Köşe Yazıları / MUSTAFA KOÇ


Çalışanı yaşat ki, şirket yaşasın!

Birçok firmayı, birçok işyerini geziyoruz.
Göğsümüz kabarıyor, gurur duyuyoruz.
Keşke bu tür iş yerleri ve fabrikalarımızın sayısı daha da artsa diyoruz.
Çoğuna bakıyoruz dışardan kaporta sağlam. Araba lüks. Giyim lüks. Harcama lüks.
Allah daha çok versin.
Kazanmışsan… Ye, gez, giy.
Paranı istediğin gibi harca. Ama insanları harcama.

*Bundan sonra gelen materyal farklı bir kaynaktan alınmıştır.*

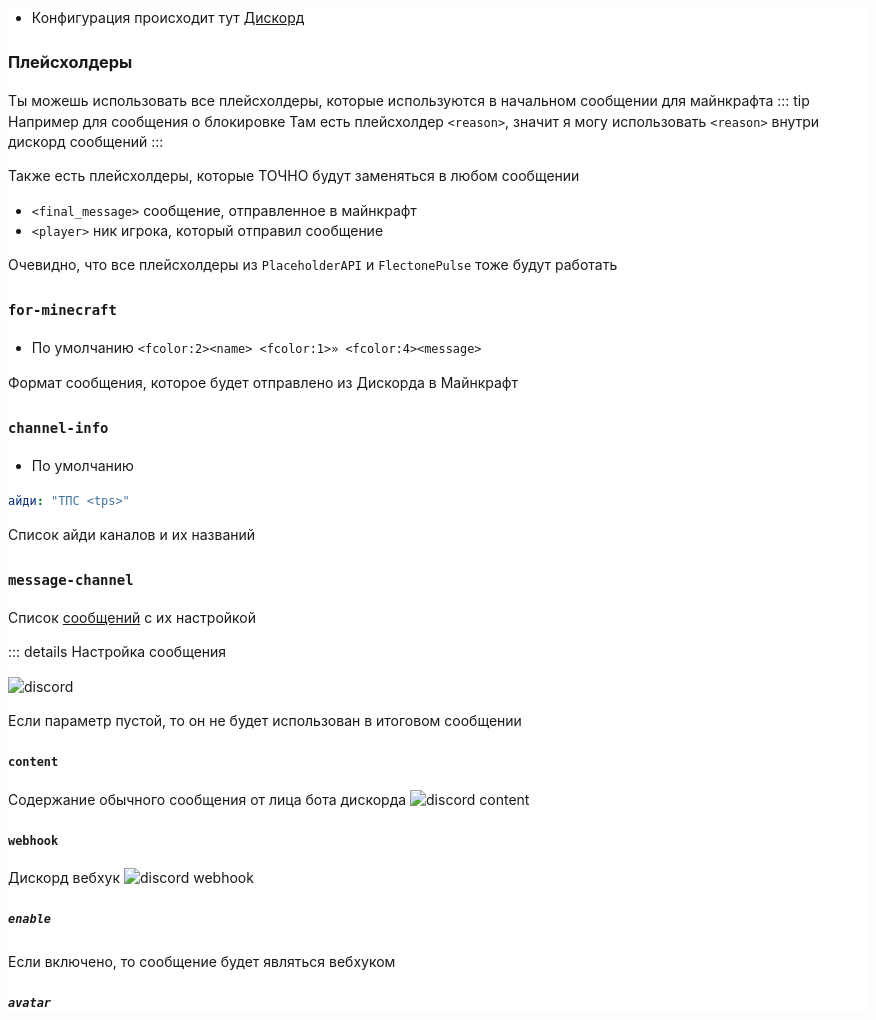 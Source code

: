 - Конфигурация происходит тут [Дискорд](/ru/config/module/integration/discord/)

### Плейсхолдеры

Ты можешь использовать все плейсхолдеры, которые используются в начальном сообщении для майнкрафта
::: tip Например для сообщения о блокировке 
Там есть плейсхолдер `<reason>`, значит я могу использовать `<reason>` внутри дискорд сообщений
:::

Также есть плейсхолдеры, которые ТОЧНО будут заменяться в любом сообщении
- `<final_message>` сообщение, отправленное в майнкрафт
- `<player>` ник игрока, который отправил сообщение

Очевидно, что все плейсхолдеры из `PlaceholderAPI` и `FlectonePulse` тоже будут работать

### `for-minecraft`
- По умолчанию `<fcolor:2><name> <fcolor:1>» <fcolor:4><message>`

Формат сообщения, которое будет отправлено из Дискорда в Майнкрафт

### `channel-info`
- По умолчанию 
```yaml
айди: "ТПС <tps>"
```

Список айди каналов и их названий

### `message-channel`

Список [сообщений](#типы-сообщении) с их настройкой

::: details Настройка сообщения

![discord](https://docs.discord4j.com/img/embed-preview.png)

Если параметр пустой, то он не будет использован в итоговом сообщении

#### `content`

Содержание обычного сообщения от лица бота дискорда
![discord content](/discordcontent.png)

#### `webhook`

Дискорд вебхук
![discord webhook](/discordwebhook.png)


##### `enable`

Если включено, то сообщение будет являться вебхуком

##### `avatar`
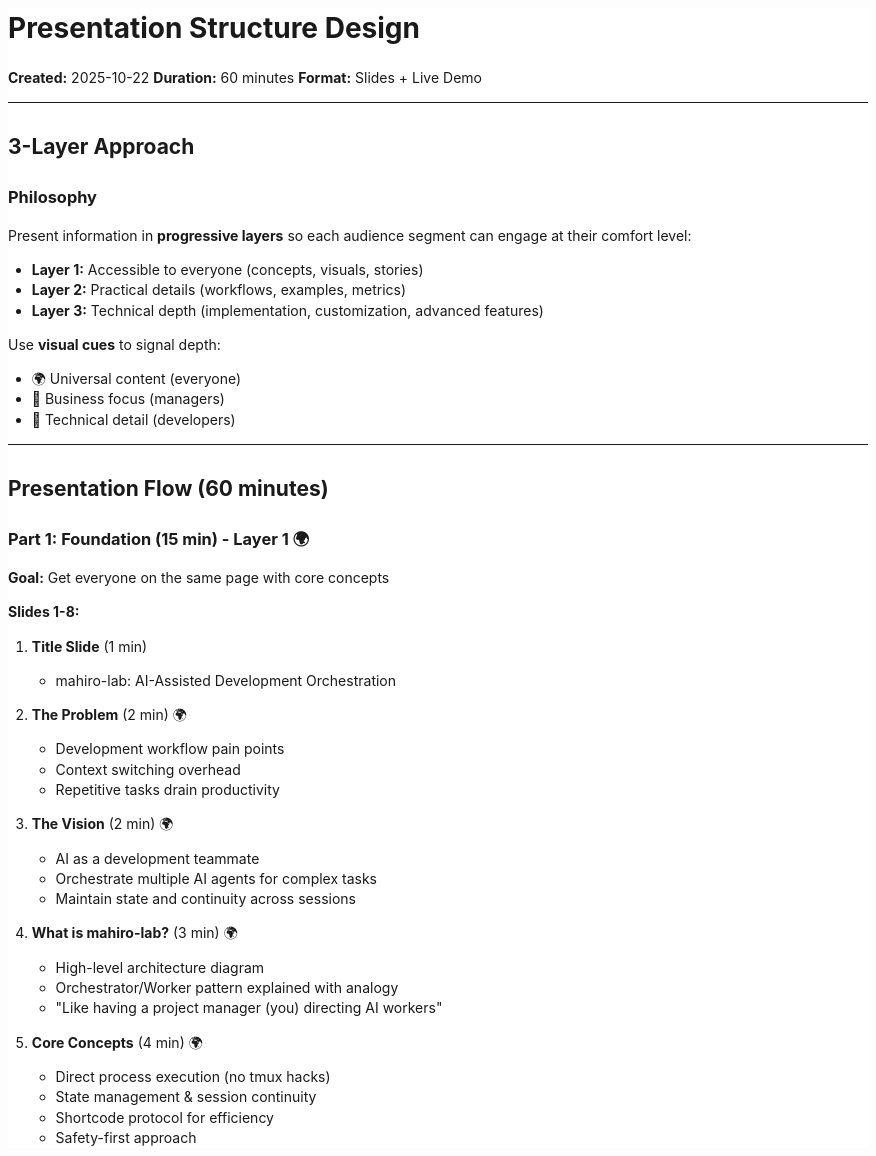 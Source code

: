# Presentation Structure Design

**Created:** 2025-10-22
**Duration:** 60 minutes
**Format:** Slides + Live Demo

---

## 3-Layer Approach

### Philosophy
Present information in **progressive layers** so each audience segment can engage at their comfort level:
- **Layer 1:** Accessible to everyone (concepts, visuals, stories)
- **Layer 2:** Practical details (workflows, examples, metrics)
- **Layer 3:** Technical depth (implementation, customization, advanced features)

Use **visual cues** to signal depth:
- 🌍 Universal content (everyone)
- 💼 Business focus (managers)
- 🔧 Technical detail (developers)

---

## Presentation Flow (60 minutes)

### Part 1: Foundation (15 min) - Layer 1 🌍

**Goal:** Get everyone on the same page with core concepts

**Slides 1-8:**
1. **Title Slide** (1 min)
   - mahiro-lab: AI-Assisted Development Orchestration

2. **The Problem** (2 min) 🌍
   - Development workflow pain points
   - Context switching overhead
   - Repetitive tasks drain productivity

3. **The Vision** (2 min) 🌍
   - AI as a development teammate
   - Orchestrate multiple AI agents for complex tasks
   - Maintain state and continuity across sessions

4. **What is mahiro-lab?** (3 min) 🌍
   - High-level architecture diagram
   - Orchestrator/Worker pattern explained with analogy
   - "Like having a project manager (you) directing AI workers"

5. **Core Concepts** (4 min) 🌍
   - Direct process execution (no tmux hacks)
   - State management & session continuity
   - Shortcode protocol for efficiency
   - Safety-first approach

Evet, bazılarımız ekmek işini halletmiş ve pasta peşinde olabiliriz.
Unutmayalım. İnsanlarımızın çoğu halen ekmek peşindeler.
Evet. İşyeri sahibi olmanın riski var.
Çarkı sen döndüreceksin.
Elemanı sen bulup, sen çalıştıracaksın.
Ürünü, malı sen satacaksın.
Tahsilat peşinde, sen koşacaksın.
Maliyeyle, vergiyle sen uğraşacaksın.
Rekabete sen katlanıp, sen dayanacaksın.
Ki ayakta kalabilesin.
Bunların hepsi kabul.
Öyle de…
Biz nasıl insansak, elemanlarımız çalışanlarımız da insan.
Bizim camımız gibi… Çalışanlarımız, hanımları ve çocuklarının ki de can.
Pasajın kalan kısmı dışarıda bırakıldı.